A historical perspective and recent advances in prostamide research and therapeutics.

In recent years antiglaucoma drugs have been brought to market that were discovered as a result of structure-activity relationship studies of the known ocular hypotensive prostaglandin F2alpha. One such ocular hypotensive agent is bimatoprost, the C1-ethylamide analog of 17-phenyl prostaglandin F2alpha. The in vitro pharmacology of bimatoprost, however, is strikingly different from prostanoid FP-receptor agonists. Another agent, the endocannabinoid anandamide has been demonstrated to be effectively converted by cyclooxygenase COX-2 into prostamide, a new class of fatty acid amide, in which the C1-terminus is an ethanolamide. Prostamides possess their own unique biological activity and have longer half-lives in plasma than prostaglandins, indicating that they may exert actions systemically either as prostaglandin precursors or as unique signal mediators.
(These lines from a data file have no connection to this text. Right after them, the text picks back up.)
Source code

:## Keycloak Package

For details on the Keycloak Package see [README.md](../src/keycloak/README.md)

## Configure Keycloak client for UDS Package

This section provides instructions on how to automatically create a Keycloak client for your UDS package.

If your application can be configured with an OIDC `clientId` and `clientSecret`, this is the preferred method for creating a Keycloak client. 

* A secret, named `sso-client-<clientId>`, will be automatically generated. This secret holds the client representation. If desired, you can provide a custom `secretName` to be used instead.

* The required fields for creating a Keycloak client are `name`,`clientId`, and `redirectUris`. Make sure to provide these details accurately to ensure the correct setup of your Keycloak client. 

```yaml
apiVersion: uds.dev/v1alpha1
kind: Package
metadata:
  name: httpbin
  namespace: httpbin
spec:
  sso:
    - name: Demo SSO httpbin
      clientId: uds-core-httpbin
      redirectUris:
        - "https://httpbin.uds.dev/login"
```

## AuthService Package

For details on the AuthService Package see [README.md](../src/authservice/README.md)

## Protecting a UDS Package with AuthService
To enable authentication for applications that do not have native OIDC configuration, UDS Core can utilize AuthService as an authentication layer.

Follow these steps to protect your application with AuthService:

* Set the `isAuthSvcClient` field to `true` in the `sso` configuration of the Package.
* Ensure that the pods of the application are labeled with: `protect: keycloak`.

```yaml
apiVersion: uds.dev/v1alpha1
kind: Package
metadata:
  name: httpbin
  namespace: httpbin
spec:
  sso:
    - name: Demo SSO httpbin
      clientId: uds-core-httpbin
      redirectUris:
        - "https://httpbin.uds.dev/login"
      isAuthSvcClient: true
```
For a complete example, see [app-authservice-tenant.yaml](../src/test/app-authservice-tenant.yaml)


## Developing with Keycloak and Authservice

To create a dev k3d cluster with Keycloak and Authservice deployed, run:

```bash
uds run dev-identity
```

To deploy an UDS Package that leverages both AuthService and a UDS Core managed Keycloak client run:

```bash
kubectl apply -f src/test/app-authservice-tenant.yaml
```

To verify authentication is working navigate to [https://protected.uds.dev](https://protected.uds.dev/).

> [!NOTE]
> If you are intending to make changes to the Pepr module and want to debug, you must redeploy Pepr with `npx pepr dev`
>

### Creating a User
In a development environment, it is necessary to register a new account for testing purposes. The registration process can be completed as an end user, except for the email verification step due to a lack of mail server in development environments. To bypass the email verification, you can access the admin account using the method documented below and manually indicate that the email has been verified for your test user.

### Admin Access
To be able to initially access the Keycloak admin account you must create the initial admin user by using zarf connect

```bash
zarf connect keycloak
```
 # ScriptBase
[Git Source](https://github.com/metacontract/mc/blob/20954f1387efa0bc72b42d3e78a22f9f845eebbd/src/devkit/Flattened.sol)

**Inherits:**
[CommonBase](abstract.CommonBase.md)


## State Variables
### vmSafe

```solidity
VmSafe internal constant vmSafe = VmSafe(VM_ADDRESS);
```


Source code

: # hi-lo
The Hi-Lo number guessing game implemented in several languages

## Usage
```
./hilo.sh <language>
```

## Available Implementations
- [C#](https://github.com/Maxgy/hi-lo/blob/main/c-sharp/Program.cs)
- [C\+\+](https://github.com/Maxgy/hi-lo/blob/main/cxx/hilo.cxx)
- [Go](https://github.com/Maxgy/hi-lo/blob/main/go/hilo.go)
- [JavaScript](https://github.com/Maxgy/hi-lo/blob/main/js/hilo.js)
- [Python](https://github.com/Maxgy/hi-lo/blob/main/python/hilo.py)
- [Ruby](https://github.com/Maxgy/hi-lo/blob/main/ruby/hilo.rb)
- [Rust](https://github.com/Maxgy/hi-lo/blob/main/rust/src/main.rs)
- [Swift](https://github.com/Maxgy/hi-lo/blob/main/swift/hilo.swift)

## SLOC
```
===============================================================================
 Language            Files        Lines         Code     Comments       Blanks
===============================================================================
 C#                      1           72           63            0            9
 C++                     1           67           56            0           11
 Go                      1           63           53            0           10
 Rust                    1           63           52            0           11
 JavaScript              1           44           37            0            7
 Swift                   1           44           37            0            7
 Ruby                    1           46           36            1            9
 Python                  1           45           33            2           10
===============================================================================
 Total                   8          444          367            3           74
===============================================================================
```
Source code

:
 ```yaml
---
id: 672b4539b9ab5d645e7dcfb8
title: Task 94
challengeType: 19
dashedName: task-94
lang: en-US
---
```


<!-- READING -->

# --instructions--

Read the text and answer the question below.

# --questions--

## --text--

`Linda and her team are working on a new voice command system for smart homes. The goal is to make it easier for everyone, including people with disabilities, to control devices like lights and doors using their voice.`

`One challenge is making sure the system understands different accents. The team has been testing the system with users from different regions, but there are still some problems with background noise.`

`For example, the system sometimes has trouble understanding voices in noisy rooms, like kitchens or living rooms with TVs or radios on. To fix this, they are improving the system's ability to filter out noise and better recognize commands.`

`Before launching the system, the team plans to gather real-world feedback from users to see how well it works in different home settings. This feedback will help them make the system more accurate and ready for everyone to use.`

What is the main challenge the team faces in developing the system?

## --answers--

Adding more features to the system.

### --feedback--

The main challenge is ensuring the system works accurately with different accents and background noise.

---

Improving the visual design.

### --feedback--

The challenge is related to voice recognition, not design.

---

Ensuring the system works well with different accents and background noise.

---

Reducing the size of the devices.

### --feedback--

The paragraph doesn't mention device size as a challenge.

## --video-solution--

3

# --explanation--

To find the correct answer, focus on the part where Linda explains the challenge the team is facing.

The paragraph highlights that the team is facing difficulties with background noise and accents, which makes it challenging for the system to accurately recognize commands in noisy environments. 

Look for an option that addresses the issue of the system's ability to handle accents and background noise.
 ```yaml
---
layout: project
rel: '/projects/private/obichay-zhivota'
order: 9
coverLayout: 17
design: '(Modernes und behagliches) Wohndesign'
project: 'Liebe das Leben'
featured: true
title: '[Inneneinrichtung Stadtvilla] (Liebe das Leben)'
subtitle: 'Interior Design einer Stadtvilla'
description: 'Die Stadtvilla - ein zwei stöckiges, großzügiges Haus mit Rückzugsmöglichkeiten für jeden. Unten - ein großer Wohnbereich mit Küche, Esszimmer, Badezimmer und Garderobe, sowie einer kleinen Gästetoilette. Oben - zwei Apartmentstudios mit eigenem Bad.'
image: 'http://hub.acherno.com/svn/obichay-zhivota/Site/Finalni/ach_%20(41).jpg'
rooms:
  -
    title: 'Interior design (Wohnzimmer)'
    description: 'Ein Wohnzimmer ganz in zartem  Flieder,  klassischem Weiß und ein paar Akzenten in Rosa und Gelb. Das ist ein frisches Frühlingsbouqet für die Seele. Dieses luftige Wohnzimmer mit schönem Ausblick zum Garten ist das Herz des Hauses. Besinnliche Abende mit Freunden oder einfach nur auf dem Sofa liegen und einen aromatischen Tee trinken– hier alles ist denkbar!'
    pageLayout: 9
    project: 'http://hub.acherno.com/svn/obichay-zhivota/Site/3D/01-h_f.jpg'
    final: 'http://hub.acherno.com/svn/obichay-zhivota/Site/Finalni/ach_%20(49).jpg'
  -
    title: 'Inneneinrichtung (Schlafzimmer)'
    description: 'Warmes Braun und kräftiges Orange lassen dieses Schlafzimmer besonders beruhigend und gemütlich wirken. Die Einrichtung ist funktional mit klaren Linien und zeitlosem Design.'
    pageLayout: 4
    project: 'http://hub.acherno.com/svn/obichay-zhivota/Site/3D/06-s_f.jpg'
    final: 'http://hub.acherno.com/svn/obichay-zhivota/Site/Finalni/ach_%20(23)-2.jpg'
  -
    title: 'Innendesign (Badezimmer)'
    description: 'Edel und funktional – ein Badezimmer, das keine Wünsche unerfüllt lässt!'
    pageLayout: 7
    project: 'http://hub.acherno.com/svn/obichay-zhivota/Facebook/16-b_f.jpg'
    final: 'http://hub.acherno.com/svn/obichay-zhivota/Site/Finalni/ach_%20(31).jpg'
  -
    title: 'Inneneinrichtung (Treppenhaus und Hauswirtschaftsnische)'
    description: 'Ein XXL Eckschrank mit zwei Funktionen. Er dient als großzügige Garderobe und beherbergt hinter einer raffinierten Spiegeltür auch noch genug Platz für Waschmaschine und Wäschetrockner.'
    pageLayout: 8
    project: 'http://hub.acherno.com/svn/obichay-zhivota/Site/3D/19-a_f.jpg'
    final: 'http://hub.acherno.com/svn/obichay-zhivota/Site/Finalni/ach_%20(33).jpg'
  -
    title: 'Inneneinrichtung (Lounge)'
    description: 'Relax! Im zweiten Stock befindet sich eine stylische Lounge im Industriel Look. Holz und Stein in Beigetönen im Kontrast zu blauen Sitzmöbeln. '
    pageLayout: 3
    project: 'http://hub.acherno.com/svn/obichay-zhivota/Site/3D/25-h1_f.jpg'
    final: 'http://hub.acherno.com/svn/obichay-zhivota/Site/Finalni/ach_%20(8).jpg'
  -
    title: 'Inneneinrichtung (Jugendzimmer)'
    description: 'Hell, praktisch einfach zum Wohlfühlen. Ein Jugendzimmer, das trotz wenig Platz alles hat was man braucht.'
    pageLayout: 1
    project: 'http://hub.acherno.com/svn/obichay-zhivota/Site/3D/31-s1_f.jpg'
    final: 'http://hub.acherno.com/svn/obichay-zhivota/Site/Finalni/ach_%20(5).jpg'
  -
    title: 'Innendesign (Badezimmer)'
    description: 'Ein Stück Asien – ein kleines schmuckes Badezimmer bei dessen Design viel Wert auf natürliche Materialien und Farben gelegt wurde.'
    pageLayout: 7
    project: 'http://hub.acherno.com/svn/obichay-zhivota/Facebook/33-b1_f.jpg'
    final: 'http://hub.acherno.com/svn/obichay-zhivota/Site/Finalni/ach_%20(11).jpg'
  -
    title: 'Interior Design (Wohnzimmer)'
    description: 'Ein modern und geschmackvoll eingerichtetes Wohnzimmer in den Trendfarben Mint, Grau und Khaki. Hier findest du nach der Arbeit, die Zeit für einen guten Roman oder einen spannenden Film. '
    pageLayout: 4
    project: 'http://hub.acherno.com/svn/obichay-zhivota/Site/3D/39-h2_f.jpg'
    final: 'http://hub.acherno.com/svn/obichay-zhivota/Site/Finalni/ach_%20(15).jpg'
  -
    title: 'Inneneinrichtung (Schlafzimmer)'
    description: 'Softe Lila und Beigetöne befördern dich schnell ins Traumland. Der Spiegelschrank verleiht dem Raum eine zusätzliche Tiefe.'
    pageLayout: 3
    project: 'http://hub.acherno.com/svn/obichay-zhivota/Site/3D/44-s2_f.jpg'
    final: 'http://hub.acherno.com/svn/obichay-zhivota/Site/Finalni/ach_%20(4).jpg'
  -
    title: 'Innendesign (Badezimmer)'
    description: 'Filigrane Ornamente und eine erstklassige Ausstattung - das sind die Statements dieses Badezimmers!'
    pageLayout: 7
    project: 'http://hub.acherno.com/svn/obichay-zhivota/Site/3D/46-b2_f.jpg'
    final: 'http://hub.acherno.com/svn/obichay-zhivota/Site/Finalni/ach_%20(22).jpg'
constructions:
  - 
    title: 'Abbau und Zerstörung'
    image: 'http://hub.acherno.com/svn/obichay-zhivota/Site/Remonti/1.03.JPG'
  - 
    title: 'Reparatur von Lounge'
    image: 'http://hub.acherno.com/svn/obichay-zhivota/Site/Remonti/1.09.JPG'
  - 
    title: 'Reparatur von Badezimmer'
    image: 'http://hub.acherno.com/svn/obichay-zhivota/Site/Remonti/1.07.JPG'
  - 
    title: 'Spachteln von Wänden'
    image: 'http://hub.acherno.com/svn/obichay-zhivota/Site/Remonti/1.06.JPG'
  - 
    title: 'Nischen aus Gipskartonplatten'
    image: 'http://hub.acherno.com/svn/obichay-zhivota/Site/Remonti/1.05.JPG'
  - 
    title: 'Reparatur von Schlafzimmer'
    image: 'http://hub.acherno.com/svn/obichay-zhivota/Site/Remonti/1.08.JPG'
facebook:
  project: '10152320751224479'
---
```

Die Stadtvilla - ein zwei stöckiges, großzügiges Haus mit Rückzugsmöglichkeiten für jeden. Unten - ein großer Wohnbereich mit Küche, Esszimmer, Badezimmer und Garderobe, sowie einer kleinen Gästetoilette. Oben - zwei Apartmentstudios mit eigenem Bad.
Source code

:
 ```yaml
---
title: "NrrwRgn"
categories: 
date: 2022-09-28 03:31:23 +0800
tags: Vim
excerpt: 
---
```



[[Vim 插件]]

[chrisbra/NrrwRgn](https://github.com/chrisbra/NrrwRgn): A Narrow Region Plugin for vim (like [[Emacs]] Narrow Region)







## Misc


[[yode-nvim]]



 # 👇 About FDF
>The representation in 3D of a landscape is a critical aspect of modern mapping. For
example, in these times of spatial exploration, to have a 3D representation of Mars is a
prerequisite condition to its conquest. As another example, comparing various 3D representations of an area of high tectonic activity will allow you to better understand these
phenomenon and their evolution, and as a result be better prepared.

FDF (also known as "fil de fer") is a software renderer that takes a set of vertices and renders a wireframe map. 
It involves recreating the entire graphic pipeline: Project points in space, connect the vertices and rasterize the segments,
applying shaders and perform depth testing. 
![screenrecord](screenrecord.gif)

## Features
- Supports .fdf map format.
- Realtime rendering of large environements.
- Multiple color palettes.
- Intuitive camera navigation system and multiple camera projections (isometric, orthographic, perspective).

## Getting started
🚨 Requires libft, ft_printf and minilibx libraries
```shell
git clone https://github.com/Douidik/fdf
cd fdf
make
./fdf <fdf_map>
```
The independent discoveries of bimatoprost and prostamides from anandamide have potentially opened up a new and intriguing area of research. The purposes of this article are to review the biosynthetic evolution of prostamides, the discovery of bimatoprost and its unique pharmacology along with that of prostamide F2alpha and, finally, data on recently discovered agonists and antagonists.